Ho parlato fondamentalmente di quattro tipi di massa:
-spessa
-sottile
-spessissima
-rigida

Diciamo subito che la massa rigida potrebbe essere esclusa dalla classificazione in quanto produce un suono con l’aria che fino ad adesso almeno non è stato mai preso in considerazione rispetto alla classificazione dei registri poiché ritenuto (classicamente) un errore.

Quindi, esaminando il suono della massa spessa e spessissima possiamo dire che corrisponde al registro di petto o modale.
Il suono della massa sottile corrisponde al registro leggero o di falsetto.
Infine il registro misto è la conseguenza di entrambe le masse sottile e spessa (o spessissima) insieme.
Ho avuto modo di spiegare (anche se non è l’unico caso) quando possiamo avere una massa spessa e sottile insieme, parlando nel post precedente del mezzo-belting.
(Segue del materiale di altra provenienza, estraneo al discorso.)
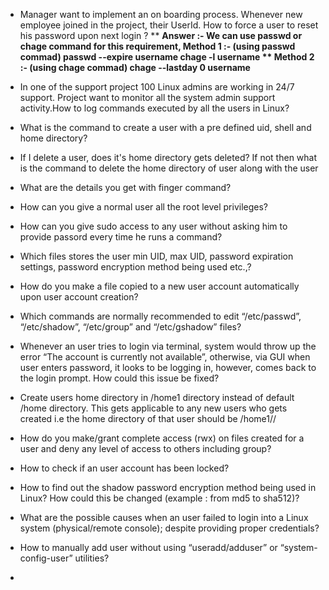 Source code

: - Manager want to implement an on boarding process. Whenever new employee joined in the project, their UserId. How to force a user to reset his password upon next login ?
**
****Answer :-
We can use passwd or chage command for this requirement,
Method 1 :- (using passwd commad)
passwd --expire username
chage -l username
**
**Method 2 :- (using chage commad)
chage --lastday 0 username******

- In one of the support project 100 Linux admins are working in 24/7 support. Project want to monitor all the system admin support activity.How to log commands executed by all the users in Linux?
- What is the command to create a user with a pre defined uid, shell and home directory?
- If I delete a user, does it's home directory gets deleted? If not then what is the command to delete the home directory of user along with the user
- What are the details you get with finger command?
- How can you give a normal user all the root level privileges?
- How can you give sudo access to any user without asking him to provide passord every time he runs a command?
- Which files stores the user min UID, max UID, password expiration settings, password encryption method being used etc.,?
- How do you make a file copied to a new user account automatically upon user account creation?
- Which commands are normally recommended to edit “/etc/passwd”, “/etc/shadow”, “/etc/group” and “/etc/gshadow” files?
- Whenever an user tries to login via terminal, system would throw up the error “The account is currently not available”, otherwise, via GUI when user enters password, it looks to be logging in, however, comes back to the login prompt. How could this issue be fixed?
- Create users home directory in /home1 directory instead of default /home directory. This gets applicable to any new users who gets created i.e the home directory of that user should be /home1/<UserName>/
- How do you make/grant complete access (rwx) on files created for a user and deny any level of access to others including group?
- How to check if an user account has been locked?
- How to find out the shadow password encryption method being used in Linux? How could this be changed (example : from md5 to sha512)?
- What are the possible causes when an user failed to login into a Linux system (physical/remote console); despite providing proper credentials?
- How to manually add user without using “useradd/adduser” or “system-config-user” utilities?
- 
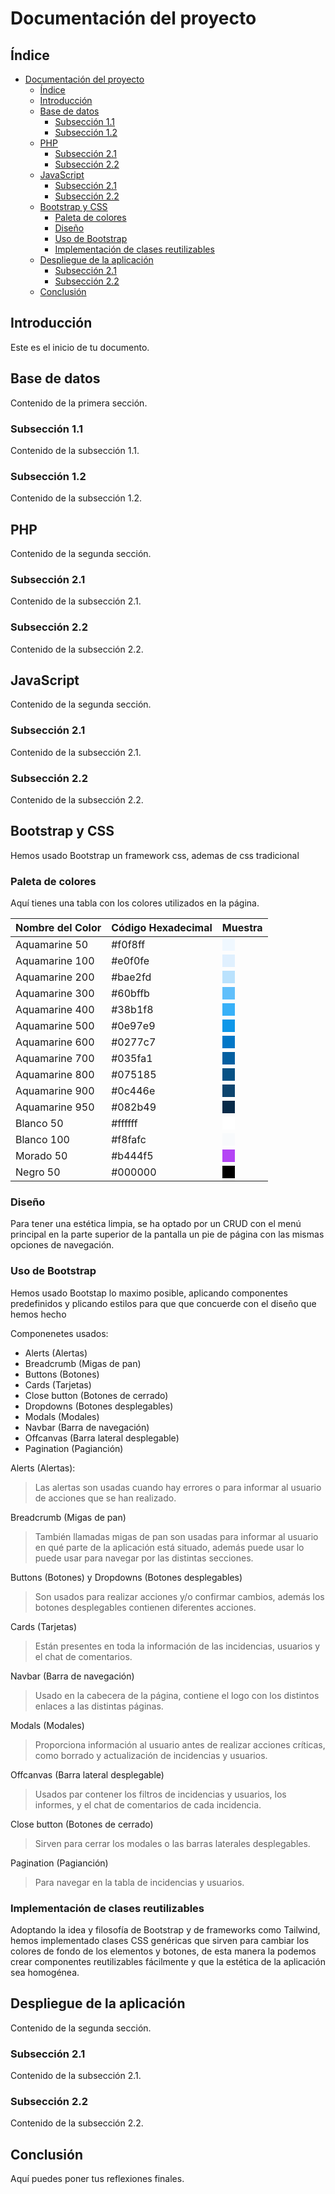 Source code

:# Documentación del proyecto
## Índice

- [Documentación del proyecto](#documentación-del-proyecto)
  - [Índice](#índice)
  - [Introducción](#introducción)
  - [Base de datos](#base-de-datos)
    - [Subsección 1.1](#subsección-11)
    - [Subsección 1.2](#subsección-12)
  - [PHP](#php)
    - [Subsección 2.1](#subsección-21)
    - [Subsección 2.2](#subsección-22)
  - [JavaScript](#javascript)
    - [Subsección 2.1](#subsección-21-1)
    - [Subsección 2.2](#subsección-22-1)
  - [Bootstrap y CSS](#bootstrap-y-css)
    - [Paleta de colores](#paleta-de-colores)
    - [Diseño](#diseño)
    - [Uso de Bootstrap](#uso-de-bootstrap)
    - [Implementación de clases reutilizables](#implementación-de-clases-reutilizables)
  - [Despliegue de la aplicación](#despliegue-de-la-aplicación)
    - [Subsección 2.1](#subsección-21-2)
    - [Subsección 2.2](#subsección-22-2)
  - [Conclusión](#conclusión)

## Introducción

Este es el inicio de tu documento.

## Base de datos

Contenido de la primera sección.

### Subsección 1.1

Contenido de la subsección 1.1.

### Subsección 1.2

Contenido de la subsección 1.2.

## PHP

Contenido de la segunda sección.

### Subsección 2.1

Contenido de la subsección 2.1.

### Subsección 2.2

Contenido de la subsección 2.2.

## JavaScript

Contenido de la segunda sección.

### Subsección 2.1

Contenido de la subsección 2.1.

### Subsección 2.2

Contenido de la subsección 2.2.

## Bootstrap y CSS

Hemos usado Bootstrap un framework css, ademas de css tradicional

### Paleta de colores

Aquí tienes una tabla con los colores utilizados en la página.

| Nombre del Color | Código Hexadecimal | Muestra |
| ---------------- | ------------------ | ------- |
| Aquamarine 50    | #f0f8ff            | <div style="width: 20px; height: 20px; background-color: #f0f8ff;"></div> |
| Aquamarine 100   | #e0f0fe            | <div style="width: 20px; height: 20px; background-color: #e0f0fe;"></div> |
| Aquamarine 200   | #bae2fd            | <div style="width: 20px; height: 20px; background-color: #bae2fd;"></div> |
| Aquamarine 300   | #60bffb            | <div style="width: 20px; height: 20px; background-color: #60bffb;"></div> |
| Aquamarine 400   | #38b1f8            | <div style="width: 20px; height: 20px; background-color: #38b1f8;"></div> |
| Aquamarine 500   | #0e97e9            | <div style="width: 20px; height: 20px; background-color: #0e97e9;"></div> |
| Aquamarine 600   | #0277c7            | <div style="width: 20px; height: 20px; background-color: #0277c7;"></div> |
| Aquamarine 700   | #035fa1            | <div style="width: 20px; height: 20px; background-color: #035fa1;"></div> |
| Aquamarine 800   | #075185            | <div style="width: 20px; height: 20px; background-color: #075185;"></div> |
| Aquamarine 900   | #0c446e            | <div style="width: 20px; height: 20px; background-color: #0c446e;"></div> |
| Aquamarine 950   | #082b49            | <div style="width: 20px; height: 20px; background-color: #082b49;"></div> |
| Blanco 50        | #ffffff            | <div style="width: 20px; height: 20px; background-color: #ffffff;"></div> |
| Blanco 100       | #f8fafc            | <div style="width: 20px; height: 20px; background-color: #f8fafc;"></div> |
| Morado 50        | #b444f5            | <div style="width: 20px; height: 20px; background-color: #b444f5;"></div> |
| Negro 50         | #000000            | <div style="width: 20px; height: 20px; background-color: #000000;"></div> |

### Diseño

Para tener una estética limpia, se ha optado por un CRUD con el menú principal en la parte superior de la pantalla un pie de página con las mismas opciones de navegación.

### Uso de Bootstrap

Hemos usado Bootstap lo maximo posible, aplicando componentes predefinidos y plicando estilos para que que concuerde con el diseño que hemos hecho

Componenetes usados:
* Alerts (Alertas)
* Breadcrumb (Migas de pan)
* Buttons (Botones)
* Cards (Tarjetas)
* Close button (Botones de cerrado)
* Dropdowns (Botones desplegables)
* Modals (Modales)
* Navbar (Barra de navegación)
* Offcanvas (Barra lateral desplegable)
* Pagination (Pagianción)

Alerts (Alertas):
> Las alertas son usadas cuando hay errores o para informar al usuario de acciones que se han realizado.

Breadcrumb (Migas de pan)
> También llamadas migas de pan son usadas para informar al usuario en qué parte de la aplicación está situado, además puede usar lo puede usar para navegar por las distintas secciones.

Buttons (Botones) y Dropdowns (Botones desplegables)
> Son usados para realizar acciones y/o confirmar cambios, además los botones desplegables contienen diferentes acciones.

Cards (Tarjetas)
> Están presentes en toda la información de las incidencias, usuarios y el chat de comentarios.

Navbar (Barra de navegación)
> Usado en la cabecera de la página, contiene el logo con los distintos enlaces a las distintas páginas.

Modals (Modales)
> Proporciona información al usuario antes de realizar acciones críticas, como borrado y actualización de incidencias y usuarios.

Offcanvas (Barra lateral desplegable)
> Usados par contener los filtros de incidencias y usuarios, los informes, y el chat de comentarios de cada incidencia.

Close button (Botones de cerrado)
> Sirven para cerrar los modales o las barras laterales desplegables.

Pagination (Pagianción)
> Para navegar en la tabla de incidencias y usuarios.

### Implementación de clases reutilizables

Adoptando la idea y filosofía de Bootstrap y de frameworks como Tailwind, hemos implementado clases CSS genéricas que sirven para cambiar los colores de fondo de los elementos y botones, de esta manera la podemos crear componentes reutilizables fácilmente y que la estética de la aplicación sea homogénea.

## Despliegue de la aplicación

Contenido de la segunda sección.

### Subsección 2.1

Contenido de la subsección 2.1.

### Subsección 2.2

Contenido de la subsección 2.2.

## Conclusión

Aquí puedes poner tus reflexiones finales.

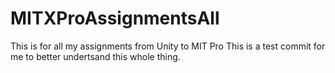 # MITXProAssignmentsAll
This is for all my assignments from Unity to MIT Pro
This is a test commit for me to better undertsand this whole thing.
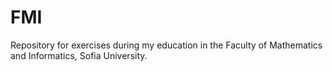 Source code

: # FMI
 
Repository for exercises during my education in the Faculty of Mathematics and Informatics, Sofia University.
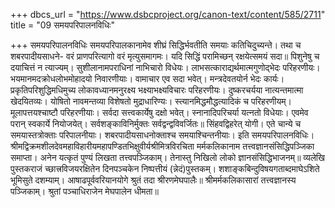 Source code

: +++
dbcs_url = "https://www.dsbcproject.org/canon-text/content/585/2711"
title = "09 समयपरिपालनविधिः"

+++
समयपरिपालनविधिः
समयपरिपालकानामेव शीघ्रं सिद्धिर्भवतीति समयाः कतिचिदुच्यन्ते। तथा च शबरपादीयसाधने-
वरं प्राणपरित्यागो वरं मृत्युसमागमः।
यदि सिद्धिं परामिच्छन् रक्षयेत्समयं सदा॥
पिशुनेषु च दयाचित्तं न त्याज्यम्। सुशीलानामपराधिनां नाभिचारो विधेयः। लाभसत्काराद्यर्थमात्मगुणोद्भेदः परिहरणीयः। भयमानमदक्रोधलोभमोहादयो निवारणीयाः। वामाचार एव सदा भवेत्। मन्त्रदेवतयोर्न भेदः कार्यः। प्रकृतिपरिशुद्धिमधिमुच्य लोकावध्यानमनुरक्ष्य भक्ष्याभक्ष्यविचारः परिहरणीयः। दुष्करचर्यया नात्यन्तमात्मा खेदयितव्यः। योषितो नावमन्तव्या विशेषतो मुद्राधारिण्यः।
स्त्यानमिद्धमौद्धत्यादिकं च परिहरणीयम्। मूलापत्तयश्चाष्टौ परिहरणीयाः। सर्वदा सत्त्वकार्येषु दक्षो भवेत्। स्नानादिपरिचर्या यत्नतो विधेयाः।
एवमेव परान् स्वकार्ये नियोजयेत्।
सर्वशङ्काविनिर्मुक्तः सर्वद्वन्द्वविवर्जितः॥
सिंहवद्विहरेत् योगी। एते चान्ये च समयास्तत्रोक्ताः परिपालनीयाः। शबरपादीयसाधनोक्ताश्च समयाश्चिन्तनीयाः।
इति समयपरिपालनविधिः।
श्रीमद्विक्रमशीलदेवमहाविहारीयमहापण्डितभिक्षुवीर्यश्रीमित्रविरचिता मर्मकलिकानाम तत्त्वज्ञानसंसिद्धिपञ्जिका समाप्ता।
अनेन यत्कृतं पुण्यं लिखता तत्त्वपञ्जिकाम्।
तेनास्तु निखिलो लोको ज्ञानसंसिद्धिभाजनम्॥
व्यलेखि पुस्तकराजं च्छात्त्रविजयरक्षितेन दिनपञ्चकेन निष्पत्तीयं (न्नेदं)पुस्तकम्।
शशाङ्कबिन्दुविषयगताब्दमाघेऽशिते भूमिसुते दशम्याम्।
आषाढपूर्ववरियानयोगे श्रुतं तदा श्रीरणमेघपालैः॥
श्रीमर्मकलिकासारां तत्त्वज्ञानस्य पञ्जिकाम्।
श्रुतां पञ्चाधिराजेन मेघपालेन धीमता॥
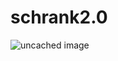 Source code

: # schrank2.0

![uncached image](http://www.plantuml.com/plantuml/proxy?cache=no&src=https://raw.github.com/Bassinator/schrank2.0/master/rent.puml)

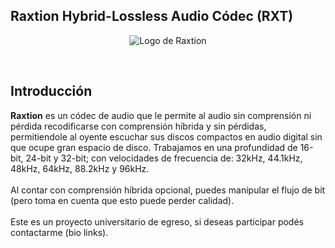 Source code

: ## Raxtion Hybrid-Lossless Audio Códec (RXT)

<p align="center">
  <img alt="Logo de Raxtion" src="https://raw.githubusercontent.com/pauloabr18/RXT/main/designs/logo.png">
</p><br>

## Introducción
<b>Raxtion</b> es un códec de audio que le permite al audio sin comprensión ni pérdida recodificarse con comprensión híbrida y sin pérdidas, permitiendole al oyente escuchar sus discos compactos en audio digital sin que ocupe gran espacio de disco. Trabajamos en una profundidad de 16-bit, 24-bit y 32-bit; con velocidades de frecuencia de: 32kHz, 44.1kHz, 48kHz, 64kHz, 88.2kHz y 96kHz.<br><br>
Al contar con comprensión híbrida opcional, puedes manipular el flujo de bit (pero toma en cuenta que esto puede perder calidad).<br><br>
Este es un proyecto universitario de egreso, si deseas participar podés contactarme (bio links).</br> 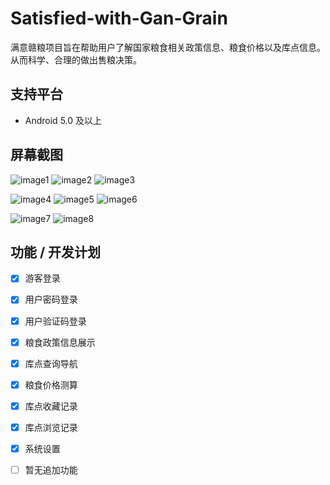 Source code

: # Satisfied-with-Gan-Grain
满意赣粮项目旨在帮助用户了解国家粮食相关政策信息、粮食价格以及库点信息。从而科学、合理的做出售粮决策。
## 支持平台
- Android 5.0 及以上
## 屏幕截图
![image1](https://github.com/user-attachments/assets/43c7f079-cba4-4ba0-8b18-2153e8902b19) ![image2](https://github.com/user-attachments/assets/98dd3a72-20b7-4274-90db-516e05e7a20e) ![image3](https://github.com/user-attachments/assets/62b4475d-2280-4d80-89a2-a9a57dfa90d2)

![image4](https://github.com/user-attachments/assets/bad934d0-1724-45df-a3b3-7c324050993c) ![image5](https://github.com/user-attachments/assets/084725c0-0c6c-4469-aca8-1a0b3fceb0f5) ![image6](https://github.com/user-attachments/assets/d7305b9b-48c2-48c4-9fb6-b2868a4d8bc1)

![image7](https://github.com/user-attachments/assets/e5bdab7b-0dea-4a0e-8e55-32edd6ea0b28) ![image8](https://github.com/user-attachments/assets/e6498269-8fa0-4a4f-9cda-c6ba3da14ab0)


## 功能 / 开发计划
- [x] 游客登录
- [x] 用户密码登录
- [x] 用户验证码登录
- [x] 粮食政策信息展示
- [x] 库点查询导航
- [x] 粮食价格测算
- [x] 库点收藏记录
- [x] 库点浏览记录
- [x] 系统设置
- [ ] 暂无追加功能

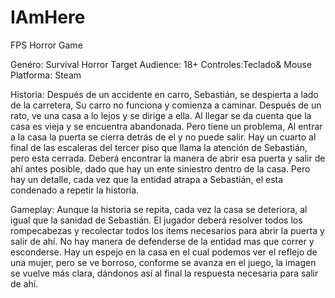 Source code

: # IAmHere
FPS Horror Game

Genéro: Survival Horror
Target Audience: 18+
Controles:Teclado& Mouse
Platforma: Steam


Historia: Después de un accidente en carro, Sebastián, se despierta a lado de la carretera, Su carro no funciona y comienza a caminar. Después de un rato, ve una casa a lo lejos y se dirige a ella. Al llegar se da cuenta que la casa es vieja y se encuentra abandonada. Pero tiene un problema, Al entrar a la casa la puerta se cierra detrás de el y no puede salir. Hay un cuarto al final de las escaleras del tercer piso que llama la atención de Sebastián, pero esta cerrada. Deberá encontrar la manera de abrir esa puerta y salir de ahí antes posible, dado que hay un ente siniestro dentro de la casa. Pero hay un detalle, cada vez que la entidad atrapa a Sebastián, el esta condenado a repetir la historia.



Gameplay: Aunque la historia se repita, cada vez la casa se deteriora, al igual que la sanidad de Sebastián. El jugador deberá resolver todos los rompecabezas y recolectar todos los ítems necesarios para abrir la puerta y salir de ahí. No hay manera de defenderse de la entidad mas que correr y esconderse.  Hay un espejo en la casa en el cual podemos ver el reflejo de una mujer, pero se ve borroso, conforme se avanza en el juego, la imagen se vuelve más clara, dándonos así al final la respuesta necesaria para salir de ahí. 

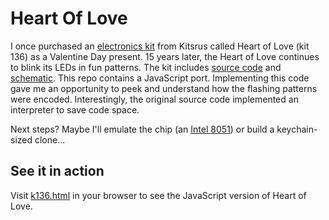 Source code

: # Heart Of Love

I once purchased an [electronics kit](https://www.kitsrus.com/k136.html)
from Kitsrus called Heart of Love (kit 136) as a Valentine Day present. 15 years
later, the Heart of Love continues to blink its LEDs in fun patterns. The kit
includes [source code](heart.c) and [schematic](k136.pdf). This repo contains
a JavaScript port. Implementing this code gave me an opportunity to peek and
understand how the flashing patterns were encoded. Interestingly, the original
source code implemented an interpreter to save code space.

Next steps? Maybe I'll emulate the chip (an [Intel 8051](https://en.wikipedia.org/wiki/MCS-51))
or build a keychain-sized clone...

## See it in action

Visit [k136.html](https://www.quaxio.com/heart-of-love/k136.html) in
your browser to see the JavaScript version of Heart of Love.
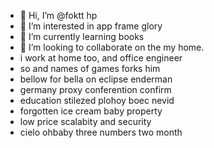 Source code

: - 👋 Hi, I’m @foktt hp
- 👀 I’m interested in app frame glory
- 🌱 I’m currently learning books
- 💞️ I’m looking to collaborate on the my home.
- i work at home too, and office engineer
- so and names of games forks him
- bellow for bella on eclipse enderman
- germany proxy conferention confirm
- education stilezed plohoy boec nevid
- forgotten ice cream baby property
- low price scalabity and security
- cielo ohbaby three numbers two month
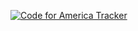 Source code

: [![Code for America Tracker](http://stats.codeforamerica.org/codeforamerica/github_tracker.png)](http://stats.codeforamerica.org/projects/github_tracker) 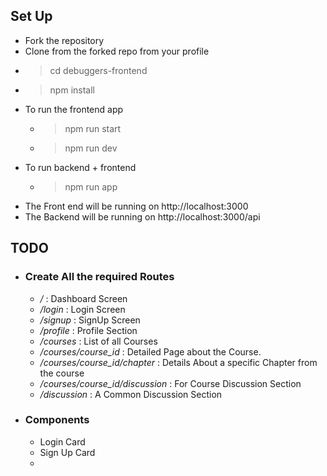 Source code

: ## Set Up

- Fork the repository
- Clone from the forked repo from your profile
- > cd debuggers-frontend
- > npm install
- To run the frontend app
  - > npm run start
  - > npm run dev
- To run backend + frontend
  - > npm run app
- The Front end will be running on http://localhost:3000
- The Backend will be running on http://localhost:3000/api

## TODO

- ### Create All the required Routes
  - _/_ : Dashboard Screen
  - _/login_ : Login Screen
  - _/signup_ : SignUp Screen
  - _/profile_ : Profile Section
  - _/courses_ : List of all Courses
  - _/courses/course_id_ : Detailed Page about the Course.
  - _/courses/course_id/chapter_ : Details About a specific Chapter from the course
  - _/courses/course_id/discussion_ : For Course Discussion Section
  - _/discussion_ : A Common Discussion Section
- ### Components
  - Login Card
  - Sign Up Card
  -
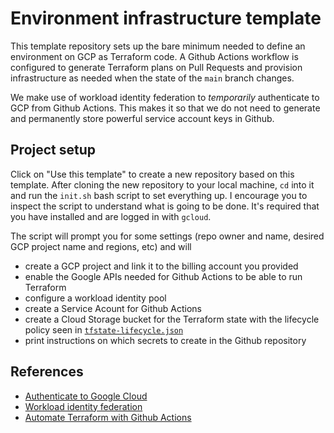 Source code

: # Environment infrastructure template

This template repository sets up the bare minimum needed to define an environment on GCP as Terraform code. A Github Actions workflow is configured to generate Terraform plans on Pull Requests and provision infrastructure as needed when the state of the `main` branch changes.

We make use of workload identity federation to _temporarily_ authenticate to GCP from Github Actions. This makes it so that we do not need to generate and permanently store powerful service account keys in Github.

## Project setup

Click on "Use this template" to create a new repository based on this template. After cloning the new repository to your local machine, `cd` into it and run the `init.sh` bash script to set everything up. I encourage you to inspect the script to understand what is going to be done. It's required that you have installed and are logged in with `gcloud`.

The script will prompt you for some settings (repo owner and name, desired GCP project name and regions, etc) and will

- create a GCP project and link it to the billing account you provided
- enable the Google APIs needed for Github Actions to be able to run Terraform
- configure a workload identity pool
- create a Service Acount for Github Actions
- create a Cloud Storage bucket for the Terraform state with the lifecycle policy seen in [`tfstate-lifecycle.json`](tfstate-lifecycle.json)
- print instructions on which secrets to create in the Github repository 

## References

- [Authenticate to Google Cloud](https://github.com/marketplace/actions/authenticate-to-google-cloud)
- [Workload identity federation](https://cloud.google.com/iam/docs/workload-identity-federation)
- [Automate Terraform with Github Actions](https://learn.hashicorp.com/tutorials/terraform/github-actions)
Fate pure le vostre domande e considerazioni…o contestazioni. :-)

Luca
Re: Il cambio di registro
13 novembre 2006, 13:40
Ciao luca....come sempre molto esaustivo... il top sarebbero' file audio con le varie modalita' o qualche riferimento a qualche canzone...in modo da poter associare il suono alle spiegazioni :)
Re: Il cambio di registro
17 novembre 2006, 09:08
lucastinger Ha scritto:
-------------------------------------------------------
> Rileggere la classificazione dei registri
> valutandoli rispetto alla massa delle corde è
> abbastanza semplice, il problema a limite sarà
> condividerla con chi non usa questo tipo di
> approccio.
>
> Ho parlato fondamentalmente di quattro tipi di
> massa:
> -spessa
> -sottile
> -spessissima
> -rigida
>
mi dispiace di non poter seguire ed intervenire come vorrei in questo tuo interessantissimo argomento.
Mi limito a dirti (cosi per conoscenza di un ennesimo altro modo di dire) la terminologia "stilizzata" che ho addottato io nel corso degl'anni, senza ovviamente nessuna prestesa di essere esaustivo o scentifico.

corda piena- registro modale
mezza corda- meccanismo leggero
corda vuota- falsetto (non quello di Tom, quello dei negramaro.muscolo vocale inattivo ;)
corda tesa-la voce di testa ottenuta con inclinazione della cart.tiroidea
corda doppia-il registro misto

Ciao e grazie per i tuoi preziosi post.